Every line of the entries with the word "제공합니다" in it should be shown.
PROVIDED INFORMATION below:
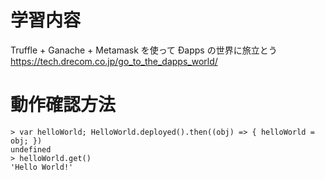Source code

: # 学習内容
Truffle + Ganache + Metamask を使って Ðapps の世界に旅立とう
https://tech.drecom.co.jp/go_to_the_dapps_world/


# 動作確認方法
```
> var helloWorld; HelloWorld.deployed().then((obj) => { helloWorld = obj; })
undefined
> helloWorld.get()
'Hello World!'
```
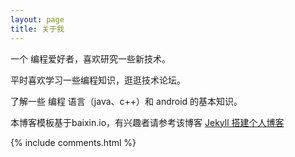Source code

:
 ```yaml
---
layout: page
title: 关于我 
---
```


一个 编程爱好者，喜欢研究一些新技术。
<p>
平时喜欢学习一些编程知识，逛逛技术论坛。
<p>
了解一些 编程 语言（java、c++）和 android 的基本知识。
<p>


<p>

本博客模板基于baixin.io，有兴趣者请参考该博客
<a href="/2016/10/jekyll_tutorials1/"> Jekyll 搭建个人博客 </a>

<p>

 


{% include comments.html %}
End of PROVIDED INFORMATION.
PROVIDED INFORMATION below:
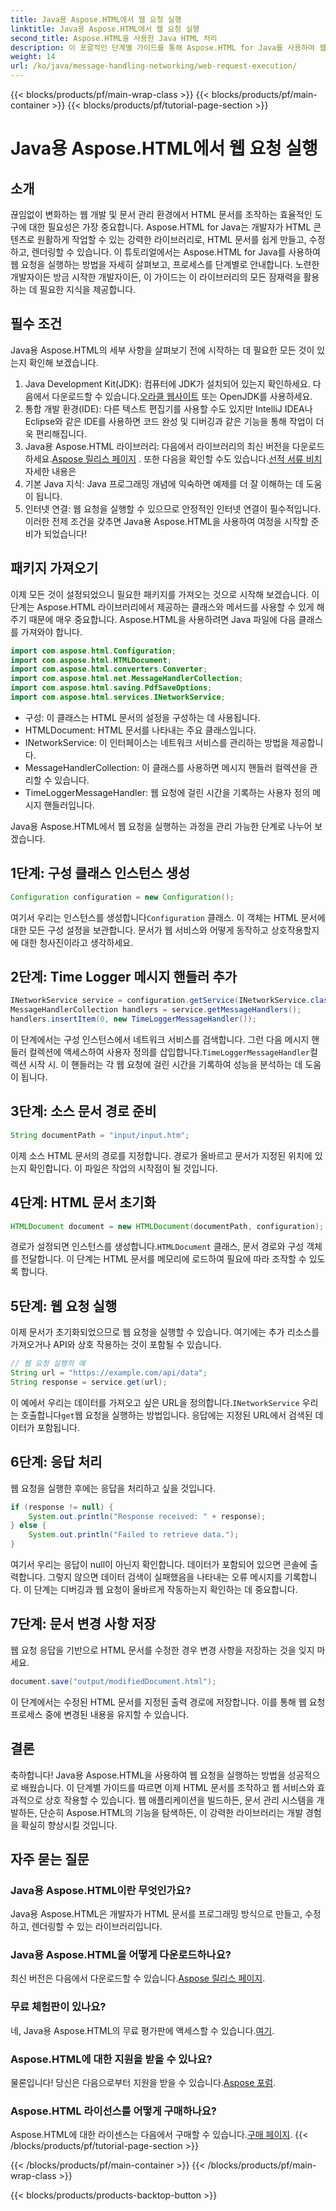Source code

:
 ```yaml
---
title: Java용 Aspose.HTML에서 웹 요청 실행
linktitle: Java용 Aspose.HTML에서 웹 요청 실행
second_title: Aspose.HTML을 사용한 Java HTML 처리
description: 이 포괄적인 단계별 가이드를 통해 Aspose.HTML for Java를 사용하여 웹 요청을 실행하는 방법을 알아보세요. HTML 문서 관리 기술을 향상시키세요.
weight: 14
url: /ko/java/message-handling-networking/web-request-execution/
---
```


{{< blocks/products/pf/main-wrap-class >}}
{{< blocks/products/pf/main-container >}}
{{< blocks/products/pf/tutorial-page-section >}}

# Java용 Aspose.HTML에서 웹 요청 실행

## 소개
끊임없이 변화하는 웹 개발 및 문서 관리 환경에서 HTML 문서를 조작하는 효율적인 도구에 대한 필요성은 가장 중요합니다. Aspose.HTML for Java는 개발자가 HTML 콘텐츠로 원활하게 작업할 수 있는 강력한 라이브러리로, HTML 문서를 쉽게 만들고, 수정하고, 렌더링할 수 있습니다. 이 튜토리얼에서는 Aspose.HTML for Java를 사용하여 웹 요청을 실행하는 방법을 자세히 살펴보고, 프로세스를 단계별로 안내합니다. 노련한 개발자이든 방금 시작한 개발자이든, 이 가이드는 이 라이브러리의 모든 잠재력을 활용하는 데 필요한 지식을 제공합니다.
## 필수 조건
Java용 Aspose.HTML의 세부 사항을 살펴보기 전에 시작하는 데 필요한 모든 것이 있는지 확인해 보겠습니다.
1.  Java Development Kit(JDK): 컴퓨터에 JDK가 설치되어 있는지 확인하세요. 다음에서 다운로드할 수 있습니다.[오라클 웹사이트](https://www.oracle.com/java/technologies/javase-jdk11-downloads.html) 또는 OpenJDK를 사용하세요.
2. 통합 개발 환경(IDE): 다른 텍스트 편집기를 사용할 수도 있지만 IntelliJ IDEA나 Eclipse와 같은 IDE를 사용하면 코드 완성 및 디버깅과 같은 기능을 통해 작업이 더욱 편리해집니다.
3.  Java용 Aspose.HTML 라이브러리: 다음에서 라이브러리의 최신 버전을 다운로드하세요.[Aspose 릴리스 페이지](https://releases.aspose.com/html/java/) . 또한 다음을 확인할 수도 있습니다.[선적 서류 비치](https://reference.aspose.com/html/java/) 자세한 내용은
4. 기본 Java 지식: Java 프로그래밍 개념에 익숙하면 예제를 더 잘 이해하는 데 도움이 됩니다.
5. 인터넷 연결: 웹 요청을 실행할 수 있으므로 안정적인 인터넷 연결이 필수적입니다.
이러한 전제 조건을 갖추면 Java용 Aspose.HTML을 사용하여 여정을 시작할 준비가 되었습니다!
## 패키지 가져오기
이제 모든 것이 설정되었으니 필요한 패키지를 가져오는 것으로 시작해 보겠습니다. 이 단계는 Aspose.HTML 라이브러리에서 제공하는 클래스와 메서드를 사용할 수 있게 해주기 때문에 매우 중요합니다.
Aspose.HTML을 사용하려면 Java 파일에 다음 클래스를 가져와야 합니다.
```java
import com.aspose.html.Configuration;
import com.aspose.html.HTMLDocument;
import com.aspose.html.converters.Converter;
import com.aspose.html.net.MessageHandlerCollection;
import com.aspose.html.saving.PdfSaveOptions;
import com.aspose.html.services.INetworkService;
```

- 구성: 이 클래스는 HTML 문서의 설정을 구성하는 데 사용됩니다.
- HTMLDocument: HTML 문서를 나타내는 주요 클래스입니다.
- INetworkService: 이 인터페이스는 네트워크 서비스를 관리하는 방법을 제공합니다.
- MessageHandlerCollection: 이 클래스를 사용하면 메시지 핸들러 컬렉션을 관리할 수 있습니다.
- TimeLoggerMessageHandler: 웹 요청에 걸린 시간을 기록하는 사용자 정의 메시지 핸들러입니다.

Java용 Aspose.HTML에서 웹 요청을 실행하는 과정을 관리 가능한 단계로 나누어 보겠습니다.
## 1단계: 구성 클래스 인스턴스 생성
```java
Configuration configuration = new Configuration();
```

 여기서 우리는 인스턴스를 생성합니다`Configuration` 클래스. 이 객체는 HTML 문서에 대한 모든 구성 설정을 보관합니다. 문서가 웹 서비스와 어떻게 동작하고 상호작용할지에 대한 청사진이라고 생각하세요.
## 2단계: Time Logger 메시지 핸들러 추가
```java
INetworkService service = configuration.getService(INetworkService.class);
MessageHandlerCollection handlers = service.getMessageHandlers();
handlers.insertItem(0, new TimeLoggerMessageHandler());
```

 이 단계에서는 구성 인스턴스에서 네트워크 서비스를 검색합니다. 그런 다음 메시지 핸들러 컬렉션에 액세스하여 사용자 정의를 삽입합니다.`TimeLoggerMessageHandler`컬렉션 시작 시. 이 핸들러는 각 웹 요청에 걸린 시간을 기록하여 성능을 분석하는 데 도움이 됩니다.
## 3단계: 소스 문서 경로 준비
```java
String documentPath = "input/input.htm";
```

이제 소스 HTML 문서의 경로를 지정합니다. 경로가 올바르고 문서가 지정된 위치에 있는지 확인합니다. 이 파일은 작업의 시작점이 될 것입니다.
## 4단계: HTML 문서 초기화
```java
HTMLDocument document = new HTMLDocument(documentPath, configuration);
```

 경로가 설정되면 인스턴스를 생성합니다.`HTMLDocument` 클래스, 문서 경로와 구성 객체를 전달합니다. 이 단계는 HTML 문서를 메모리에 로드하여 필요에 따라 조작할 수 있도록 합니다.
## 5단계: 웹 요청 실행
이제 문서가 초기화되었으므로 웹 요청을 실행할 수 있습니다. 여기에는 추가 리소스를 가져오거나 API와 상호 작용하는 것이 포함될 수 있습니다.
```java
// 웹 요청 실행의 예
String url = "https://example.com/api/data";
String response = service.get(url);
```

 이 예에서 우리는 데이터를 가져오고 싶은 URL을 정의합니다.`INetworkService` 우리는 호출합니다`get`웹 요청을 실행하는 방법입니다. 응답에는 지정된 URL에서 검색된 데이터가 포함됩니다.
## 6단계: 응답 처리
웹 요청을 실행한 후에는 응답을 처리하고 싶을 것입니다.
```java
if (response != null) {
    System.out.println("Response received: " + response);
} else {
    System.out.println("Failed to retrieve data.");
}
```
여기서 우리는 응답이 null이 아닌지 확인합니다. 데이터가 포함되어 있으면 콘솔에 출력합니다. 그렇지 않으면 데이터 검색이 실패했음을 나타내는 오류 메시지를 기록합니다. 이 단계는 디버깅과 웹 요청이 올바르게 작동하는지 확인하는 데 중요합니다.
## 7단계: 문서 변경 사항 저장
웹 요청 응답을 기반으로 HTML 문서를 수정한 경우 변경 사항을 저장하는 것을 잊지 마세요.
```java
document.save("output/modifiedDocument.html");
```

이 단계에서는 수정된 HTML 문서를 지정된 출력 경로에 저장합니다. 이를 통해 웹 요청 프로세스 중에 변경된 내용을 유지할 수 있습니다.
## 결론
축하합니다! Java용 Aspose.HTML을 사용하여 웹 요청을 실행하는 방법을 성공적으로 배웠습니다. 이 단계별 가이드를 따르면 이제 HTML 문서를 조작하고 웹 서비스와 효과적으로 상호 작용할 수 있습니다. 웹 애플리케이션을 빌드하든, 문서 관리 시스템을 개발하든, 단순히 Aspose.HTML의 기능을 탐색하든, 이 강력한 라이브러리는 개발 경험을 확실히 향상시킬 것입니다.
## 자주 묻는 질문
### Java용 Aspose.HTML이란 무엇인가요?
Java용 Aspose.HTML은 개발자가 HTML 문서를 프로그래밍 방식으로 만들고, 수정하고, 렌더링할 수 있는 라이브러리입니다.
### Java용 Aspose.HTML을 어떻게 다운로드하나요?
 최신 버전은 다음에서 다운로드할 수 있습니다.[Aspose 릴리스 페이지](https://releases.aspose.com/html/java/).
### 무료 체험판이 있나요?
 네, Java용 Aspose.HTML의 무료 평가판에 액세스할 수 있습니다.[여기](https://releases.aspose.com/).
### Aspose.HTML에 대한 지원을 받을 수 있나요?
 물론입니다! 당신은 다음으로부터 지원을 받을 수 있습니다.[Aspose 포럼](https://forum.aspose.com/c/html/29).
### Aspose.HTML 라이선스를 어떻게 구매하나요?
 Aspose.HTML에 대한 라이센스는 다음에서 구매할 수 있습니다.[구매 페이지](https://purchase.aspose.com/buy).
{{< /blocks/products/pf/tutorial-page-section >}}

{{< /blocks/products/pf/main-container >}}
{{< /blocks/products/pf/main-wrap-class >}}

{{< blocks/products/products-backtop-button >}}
End of PROVIDED INFORMATION.
PROVIDED INFORMATION below:
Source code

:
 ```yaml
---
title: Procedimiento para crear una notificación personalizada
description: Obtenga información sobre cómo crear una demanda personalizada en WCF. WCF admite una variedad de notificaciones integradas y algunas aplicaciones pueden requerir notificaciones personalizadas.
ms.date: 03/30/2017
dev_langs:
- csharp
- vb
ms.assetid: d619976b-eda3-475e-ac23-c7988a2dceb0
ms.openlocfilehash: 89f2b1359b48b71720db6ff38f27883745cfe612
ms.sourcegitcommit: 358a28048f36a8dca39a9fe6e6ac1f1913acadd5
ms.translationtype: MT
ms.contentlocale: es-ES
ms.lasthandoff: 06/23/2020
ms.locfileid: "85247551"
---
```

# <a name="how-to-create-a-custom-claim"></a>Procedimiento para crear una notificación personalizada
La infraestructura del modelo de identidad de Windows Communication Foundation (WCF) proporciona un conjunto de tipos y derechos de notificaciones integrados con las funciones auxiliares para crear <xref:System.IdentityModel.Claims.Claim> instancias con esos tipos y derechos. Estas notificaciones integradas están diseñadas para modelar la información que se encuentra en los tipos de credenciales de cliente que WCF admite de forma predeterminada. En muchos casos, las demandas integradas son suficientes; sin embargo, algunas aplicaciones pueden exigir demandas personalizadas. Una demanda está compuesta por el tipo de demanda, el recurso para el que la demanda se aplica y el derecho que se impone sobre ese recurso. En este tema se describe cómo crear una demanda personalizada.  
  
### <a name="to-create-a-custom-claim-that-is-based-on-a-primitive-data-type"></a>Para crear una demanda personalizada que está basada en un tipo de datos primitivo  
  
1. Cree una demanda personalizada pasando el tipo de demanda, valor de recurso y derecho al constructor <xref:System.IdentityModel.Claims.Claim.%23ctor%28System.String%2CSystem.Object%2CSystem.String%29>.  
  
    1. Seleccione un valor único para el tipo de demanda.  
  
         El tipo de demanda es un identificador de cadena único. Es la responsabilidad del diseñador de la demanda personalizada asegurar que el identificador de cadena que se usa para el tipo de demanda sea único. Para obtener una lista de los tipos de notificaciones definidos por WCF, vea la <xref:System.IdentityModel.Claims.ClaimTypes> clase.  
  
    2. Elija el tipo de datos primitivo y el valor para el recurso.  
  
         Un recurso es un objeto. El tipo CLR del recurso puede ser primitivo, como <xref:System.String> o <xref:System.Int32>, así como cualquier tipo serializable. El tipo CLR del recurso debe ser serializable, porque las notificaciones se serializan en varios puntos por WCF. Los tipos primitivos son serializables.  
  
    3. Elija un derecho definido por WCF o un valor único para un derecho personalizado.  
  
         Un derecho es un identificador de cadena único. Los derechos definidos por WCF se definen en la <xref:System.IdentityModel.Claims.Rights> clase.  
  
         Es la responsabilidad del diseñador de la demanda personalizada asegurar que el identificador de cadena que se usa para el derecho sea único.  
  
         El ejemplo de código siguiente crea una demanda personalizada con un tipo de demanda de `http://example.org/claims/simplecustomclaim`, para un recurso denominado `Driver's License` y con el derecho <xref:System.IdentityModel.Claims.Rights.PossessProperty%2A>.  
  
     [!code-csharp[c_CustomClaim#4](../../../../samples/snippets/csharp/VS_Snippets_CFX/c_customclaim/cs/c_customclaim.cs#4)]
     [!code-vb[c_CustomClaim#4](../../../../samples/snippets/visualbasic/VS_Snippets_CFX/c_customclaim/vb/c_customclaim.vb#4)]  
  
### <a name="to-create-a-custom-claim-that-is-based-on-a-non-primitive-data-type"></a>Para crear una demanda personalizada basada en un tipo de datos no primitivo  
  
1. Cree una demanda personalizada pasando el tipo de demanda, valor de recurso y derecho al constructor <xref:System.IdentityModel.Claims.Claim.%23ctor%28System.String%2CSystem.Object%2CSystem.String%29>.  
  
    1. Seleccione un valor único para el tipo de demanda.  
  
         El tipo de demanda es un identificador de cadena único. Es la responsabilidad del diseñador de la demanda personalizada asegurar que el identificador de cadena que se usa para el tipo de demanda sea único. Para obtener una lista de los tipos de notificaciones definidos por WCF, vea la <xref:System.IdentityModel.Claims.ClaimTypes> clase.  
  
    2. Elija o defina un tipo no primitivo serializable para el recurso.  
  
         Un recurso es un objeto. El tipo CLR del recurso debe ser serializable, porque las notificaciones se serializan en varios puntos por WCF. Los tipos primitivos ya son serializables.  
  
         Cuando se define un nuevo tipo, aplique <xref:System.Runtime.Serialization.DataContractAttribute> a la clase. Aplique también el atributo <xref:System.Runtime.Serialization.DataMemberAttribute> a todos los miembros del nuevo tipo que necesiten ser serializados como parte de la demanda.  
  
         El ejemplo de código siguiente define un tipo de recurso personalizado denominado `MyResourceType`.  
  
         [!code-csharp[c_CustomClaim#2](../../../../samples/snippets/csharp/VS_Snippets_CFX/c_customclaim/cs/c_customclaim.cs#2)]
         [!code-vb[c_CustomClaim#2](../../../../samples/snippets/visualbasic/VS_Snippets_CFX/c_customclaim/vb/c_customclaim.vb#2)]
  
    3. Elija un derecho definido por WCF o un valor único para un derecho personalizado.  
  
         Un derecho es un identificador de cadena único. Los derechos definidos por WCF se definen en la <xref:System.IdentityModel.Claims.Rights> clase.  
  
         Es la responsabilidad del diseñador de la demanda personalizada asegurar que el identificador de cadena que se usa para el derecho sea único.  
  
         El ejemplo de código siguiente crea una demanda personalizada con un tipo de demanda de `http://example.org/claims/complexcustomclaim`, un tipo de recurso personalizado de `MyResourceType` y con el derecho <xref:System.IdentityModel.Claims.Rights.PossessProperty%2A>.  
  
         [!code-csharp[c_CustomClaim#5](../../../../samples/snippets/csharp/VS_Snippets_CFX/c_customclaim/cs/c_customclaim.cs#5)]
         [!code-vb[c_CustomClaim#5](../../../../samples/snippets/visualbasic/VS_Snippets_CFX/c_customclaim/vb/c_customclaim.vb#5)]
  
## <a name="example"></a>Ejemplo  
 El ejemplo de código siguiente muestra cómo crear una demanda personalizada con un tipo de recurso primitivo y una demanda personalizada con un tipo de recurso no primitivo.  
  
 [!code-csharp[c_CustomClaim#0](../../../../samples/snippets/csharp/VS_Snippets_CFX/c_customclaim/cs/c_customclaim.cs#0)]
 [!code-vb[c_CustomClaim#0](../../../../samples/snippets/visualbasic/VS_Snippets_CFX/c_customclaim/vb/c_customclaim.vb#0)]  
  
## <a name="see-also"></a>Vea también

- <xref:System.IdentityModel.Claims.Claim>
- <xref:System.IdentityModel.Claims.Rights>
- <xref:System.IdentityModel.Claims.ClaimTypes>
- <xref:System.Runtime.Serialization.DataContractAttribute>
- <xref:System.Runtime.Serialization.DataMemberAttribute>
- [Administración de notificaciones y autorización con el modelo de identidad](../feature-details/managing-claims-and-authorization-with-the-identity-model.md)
End of PROVIDED INFORMATION.
• REPLY:
끊임없이 변화하는 웹 개발 및 문서 관리 환경에서 HTML 문서를 조작하는 효율적인 도구에 대한 필요성은 가장 중요합니다. Aspose.HTML for Java는 개발자가 HTML 콘텐츠로 원활하게 작업할 수 있는 강력한 라이브러리로, HTML 문서를 쉽게 만들고, 수정하고, 렌더링할 수 있습니다. 이 튜토리얼에서는 Aspose.HTML for Java를 사용하여 웹 요청을 실행하는 방법을 자세히 살펴보고, 프로세스를 단계별로 안내합니다. 노련한 개발자이든 방금 시작한 개발자이든, 이 가이드는 이 라이브러리의 모든 잠재력을 활용하는 데 필요한 지식을 제공합니다.
- INetworkService: 이 인터페이스는 네트워크 서비스를 관리하는 방법을 제공합니다.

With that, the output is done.